▶ **EXERCISE INPUTS**:

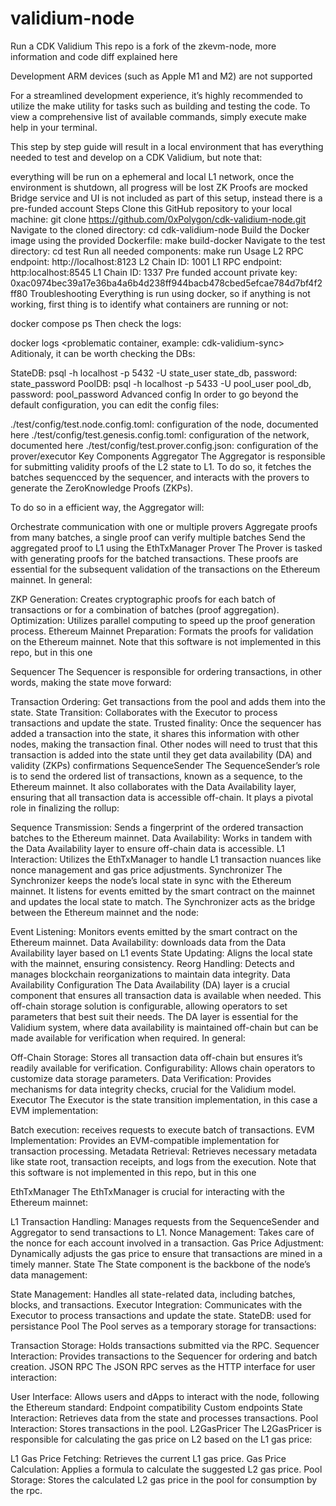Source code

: # validium-node

Run a CDK Validium
This repo is a fork of the zkevm-node, more information and code diff explained here

Development
ARM devices (such as Apple M1 and M2) are not supported

For a streamlined development experience, it’s highly recommended to utilize the make utility for tasks such as building and testing the code. To view a comprehensive list of available commands, simply execute make help in your terminal.

This step by step guide will result in a local environment that has everything needed to test and develop on a CDK Validium, but note that:

everything will be run on a ephemeral and local L1 network, once the environment is shutdown, all progress will be lost
ZK Proofs are mocked
Bridge service and UI is not included as part of this setup, instead there is a pre-funded account
Steps
Clone this GitHub repository to your local machine:
git clone https://github.com/0xPolygon/cdk-validium-node.git
Navigate to the cloned directory:
cd cdk-validium-node
Build the Docker image using the provided Dockerfile:
make build-docker
Navigate to the test directory:
cd test
Run all needed components:
make run
Usage
L2 RPC endpoint: http://localhost:8123
L2 Chain ID: 1001
L1 RPC endpoint: http:localhost:8545
L1 Chain ID: 1337
Pre funded account private key: 0xac0974bec39a17e36ba4a6b4d238ff944bacb478cbed5efcae784d7bf4f2ff80
Troubleshooting
Everything is run using docker, so if anything is not working, first thing is to identify what containers are running or not:

docker compose ps
Then check the logs:

docker logs <problematic container, example: cdk-validium-sync>
Aditionaly, it can be worth checking the DBs:

StateDB: psql -h localhost -p 5432 -U state_user state_db, password: state_password
PoolDB: psql -h localhost -p 5433 -U pool_user pool_db, password: pool_password
Advanced config
In order to go beyond the default configuration, you can edit the config files:

./test/config/test.node.config.toml: configuration of the node, documented here
./test/config/test.genesis.config.toml: configuration of the network, documented here
./test/config/test.prover.config.json: configuration of the prover/executor
Key Components
Aggregator
The Aggregator is responsible for submitting validity proofs of the L2 state to L1. To do so, it fetches the batches sequencced by the sequencer, and interacts with the provers to generate the ZeroKnowledge Proofs (ZKPs).

To do so in a efficient way, the Aggregator will:

Orchestrate communication with one or multiple provers
Aggregate proofs from many batches, a single proof can verify multiple batches
Send the aggregated proof to L1 using the EthTxManager
Prover
The Prover is tasked with generating proofs for the batched transactions. These proofs are essential for the subsequent validation of the transactions on the Ethereum mainnet. In general:

ZKP Generation: Creates cryptographic proofs for each batch of transactions or for a combination of batches (proof aggregation).
Optimization: Utilizes parallel computing to speed up the proof generation process.
Ethereum Mainnet Preparation: Formats the proofs for validation on the Ethereum mainnet.
Note that this software is not implemented in this repo, but in this one

Sequencer
The Sequencer is responsible for ordering transactions, in other words, making the state move forward:

Transaction Ordering: Get transactions from the pool and adds them into the state.
State Transition: Collaborates with the Executor to process transactions and update the state.
Trusted finality: Once the sequencer has added a transaction into the state, it shares this information with other nodes, making the transaction final. Other nodes will need to trust that this transaction is added into the state until they get data availability (DA) and validity (ZKPs) confirmations
SequenceSender
The SequenceSender’s role is to send the ordered list of transactions, known as a sequence, to the Ethereum mainnet. It also collaborates with the Data Availability layer, ensuring that all transaction data is accessible off-chain. It plays a pivotal role in finalizing the rollup:

Sequence Transmission: Sends a fingerprint of the ordered transaction batches to the Ethereum mainnet.
Data Availability: Works in tandem with the Data Availability layer to ensure off-chain data is accessible.
L1 Interaction: Utilizes the EthTxManager to handle L1 transaction nuances like nonce management and gas price adjustments.
Synchronizer
The Synchronizer keeps the node’s local state in sync with the Ethereum mainnet. It listens for events emitted by the smart contract on the mainnet and updates the local state to match. The Synchronizer acts as the bridge between the Ethereum mainnet and the node:

Event Listening: Monitors events emitted by the smart contract on the Ethereum mainnet.
Data Availability: downloads data from the Data Availability layer based on L1 events
State Updating: Aligns the local state with the mainnet, ensuring consistency.
Reorg Handling: Detects and manages blockchain reorganizations to maintain data integrity.
Data Availability Configuration
The Data Availability (DA) layer is a crucial component that ensures all transaction data is available when needed. This off-chain storage solution is configurable, allowing operators to set parameters that best suit their needs. The DA layer is essential for the Validium system, where data availability is maintained off-chain but can be made available for verification when required. In general:

Off-Chain Storage: Stores all transaction data off-chain but ensures it’s readily available for verification.
Configurability: Allows chain operators to customize data storage parameters.
Data Verification: Provides mechanisms for data integrity checks, crucial for the Validium model.
Executor
The Executor is the state transition implementation, in this case a EVM implementation:

Batch execution: receives requests to execute batch of transactions.
EVM Implementation: Provides an EVM-compatible implementation for transaction processing.
Metadata Retrieval: Retrieves necessary metadata like state root, transaction receipts, and logs from the execution.
Note that this software is not implemented in this repo, but in this one

EthTxManager
The EthTxManager is crucial for interacting with the Ethereum mainnet:

L1 Transaction Handling: Manages requests from the SequenceSender and Aggregator to send transactions to L1.
Nonce Management: Takes care of the nonce for each account involved in a transaction.
Gas Price Adjustment: Dynamically adjusts the gas price to ensure that transactions are mined in a timely manner.
State
The State component is the backbone of the node’s data management:

State Management: Handles all state-related data, including batches, blocks, and transactions.
Executor Integration: Communicates with the Executor to process transactions and update the state.
StateDB: used for persistance
Pool
The Pool serves as a temporary storage for transactions:

Transaction Storage: Holds transactions submitted via the RPC.
Sequencer Interaction: Provides transactions to the Sequencer for ordering and batch creation.
JSON RPC
The JSON RPC serves as the HTTP interface for user interaction:

User Interface: Allows users and dApps to interact with the node, following the Ethereum standard:
Endpoint compatibility
Custom endpoints
State Interaction: Retrieves data from the state and processes transactions.
Pool Interaction: Stores transactions in the pool.
L2GasPricer
The L2GasPricer is responsible for calculating the gas price on L2 based on the L1 gas price:

L1 Gas Price Fetching: Retrieves the current L1 gas price.
Gas Price Calculation: Applies a formula to calculate the suggested L2 gas price.
Pool Storage: Stores the calculated L2 gas price in the pool for consumption by the rpc.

▶ **REQUIREMENT**:
Go through the entries above and write them out again exactly, images left behind.

▶ **COMPLETED TASK**:
Source code

: # validium-node

Run a CDK Validium
This repo is a fork of the zkevm-node, more information and code diff explained here

Development
ARM devices (such as Apple M1 and M2) are not supported

For a streamlined development experience, it’s highly recommended to utilize the make utility for tasks such as building and testing the code. To view a comprehensive list of available commands, simply execute make help in your terminal.

This step by step guide will result in a local environment that has everything needed to test and develop on a CDK Validium, but note that:

everything will be run on a ephemeral and local L1 network, once the environment is shutdown, all progress will be lost
ZK Proofs are mocked
Bridge service and UI is not included as part of this setup, instead there is a pre-funded account
Steps
Clone this GitHub repository to your local machine:
git clone https://github.com/0xPolygon/cdk-validium-node.git
Navigate to the cloned directory:
cd cdk-validium-node
Build the Docker image using the provided Dockerfile:
make build-docker
Navigate to the test directory:
cd test
Run all needed components:
make run
Usage
L2 RPC endpoint: http://localhost:8123
L2 Chain ID: 1001
L1 RPC endpoint: http:localhost:8545
L1 Chain ID: 1337
Pre funded account private key: 0xac0974bec39a17e36ba4a6b4d238ff944bacb478cbed5efcae784d7bf4f2ff80
Troubleshooting
Everything is run using docker, so if anything is not working, first thing is to identify what containers are running or not:

docker compose ps
Then check the logs:

docker logs <problematic container, example: cdk-validium-sync>
Aditionaly, it can be worth checking the DBs:

StateDB: psql -h localhost -p 5432 -U state_user state_db, password: state_password
PoolDB: psql -h localhost -p 5433 -U pool_user pool_db, password: pool_password
Advanced config
In order to go beyond the default configuration, you can edit the config files:

./test/config/test.node.config.toml: configuration of the node, documented here
./test/config/test.genesis.config.toml: configuration of the network, documented here
./test/config/test.prover.config.json: configuration of the prover/executor
Key Components
Aggregator
The Aggregator is responsible for submitting validity proofs of the L2 state to L1. To do so, it fetches the batches sequencced by the sequencer, and interacts with the provers to generate the ZeroKnowledge Proofs (ZKPs).

To do so in a efficient way, the Aggregator will:

Orchestrate communication with one or multiple provers
Aggregate proofs from many batches, a single proof can verify multiple batches
Send the aggregated proof to L1 using the EthTxManager
Prover
The Prover is tasked with generating proofs for the batched transactions. These proofs are essential for the subsequent validation of the transactions on the Ethereum mainnet. In general:

ZKP Generation: Creates cryptographic proofs for each batch of transactions or for a combination of batches (proof aggregation).
Optimization: Utilizes parallel computing to speed up the proof generation process.
Ethereum Mainnet Preparation: Formats the proofs for validation on the Ethereum mainnet.
Note that this software is not implemented in this repo, but in this one

Sequencer
The Sequencer is responsible for ordering transactions, in other words, making the state move forward:

Transaction Ordering: Get transactions from the pool and adds them into the state.
State Transition: Collaborates with the Executor to process transactions and update the state.
Trusted finality: Once the sequencer has added a transaction into the state, it shares this information with other nodes, making the transaction final. Other nodes will need to trust that this transaction is added into the state until they get data availability (DA) and validity (ZKPs) confirmations
SequenceSender
The SequenceSender’s role is to send the ordered list of transactions, known as a sequence, to the Ethereum mainnet. It also collaborates with the Data Availability layer, ensuring that all transaction data is accessible off-chain. It plays a pivotal role in finalizing the rollup:

Sequence Transmission: Sends a fingerprint of the ordered transaction batches to the Ethereum mainnet.
Data Availability: Works in tandem with the Data Availability layer to ensure off-chain data is accessible.
L1 Interaction: Utilizes the EthTxManager to handle L1 transaction nuances like nonce management and gas price adjustments.
Synchronizer
The Synchronizer keeps the node’s local state in sync with the Ethereum mainnet. It listens for events emitted by the smart contract on the mainnet and updates the local state to match. The Synchronizer acts as the bridge between the Ethereum mainnet and the node:

Event Listening: Monitors events emitted by the smart contract on the Ethereum mainnet.
Data Availability: downloads data from the Data Availability layer based on L1 events
State Updating: Aligns the local state with the mainnet, ensuring consistency.
Reorg Handling: Detects and manages blockchain reorganizations to maintain data integrity.
Data Availability Configuration
The Data Availability (DA) layer is a crucial component that ensures all transaction data is available when needed. This off-chain storage solution is configurable, allowing operators to set parameters that best suit their needs. The DA layer is essential for the Validium system, where data availability is maintained off-chain but can be made available for verification when required. In general:

Off-Chain Storage: Stores all transaction data off-chain but ensures it’s readily available for verification.
Configurability: Allows chain operators to customize data storage parameters.
Data Verification: Provides mechanisms for data integrity checks, crucial for the Validium model.
Executor
The Executor is the state transition implementation, in this case a EVM implementation:

Batch execution: receives requests to execute batch of transactions.
EVM Implementation: Provides an EVM-compatible implementation for transaction processing.
Metadata Retrieval: Retrieves necessary metadata like state root, transaction receipts, and logs from the execution.
Note that this software is not implemented in this repo, but in this one

EthTxManager
The EthTxManager is crucial for interacting with the Ethereum mainnet:

L1 Transaction Handling: Manages requests from the SequenceSender and Aggregator to send transactions to L1.
Nonce Management: Takes care of the nonce for each account involved in a transaction.
Gas Price Adjustment: Dynamically adjusts the gas price to ensure that transactions are mined in a timely manner.
State
The State component is the backbone of the node’s data management:

State Management: Handles all state-related data, including batches, blocks, and transactions.
Executor Integration: Communicates with the Executor to process transactions and update the state.
StateDB: used for persistance
Pool
The Pool serves as a temporary storage for transactions:

Transaction Storage: Holds transactions submitted via the RPC.
Sequencer Interaction: Provides transactions to the Sequencer for ordering and batch creation.
JSON RPC
The JSON RPC serves as the HTTP interface for user interaction:

User Interface: Allows users and dApps to interact with the node, following the Ethereum standard:
Endpoint compatibility
Custom endpoints
State Interaction: Retrieves data from the state and processes transactions.
Pool Interaction: Stores transactions in the pool.
L2GasPricer
The L2GasPricer is responsible for calculating the gas price on L2 based on the L1 gas price:

L1 Gas Price Fetching: Retrieves the current L1 gas price.
Gas Price Calculation: Applies a formula to calculate the suggested L2 gas price.
Pool Storage: Stores the calculated L2 gas price in the pool for consumption by the rpc.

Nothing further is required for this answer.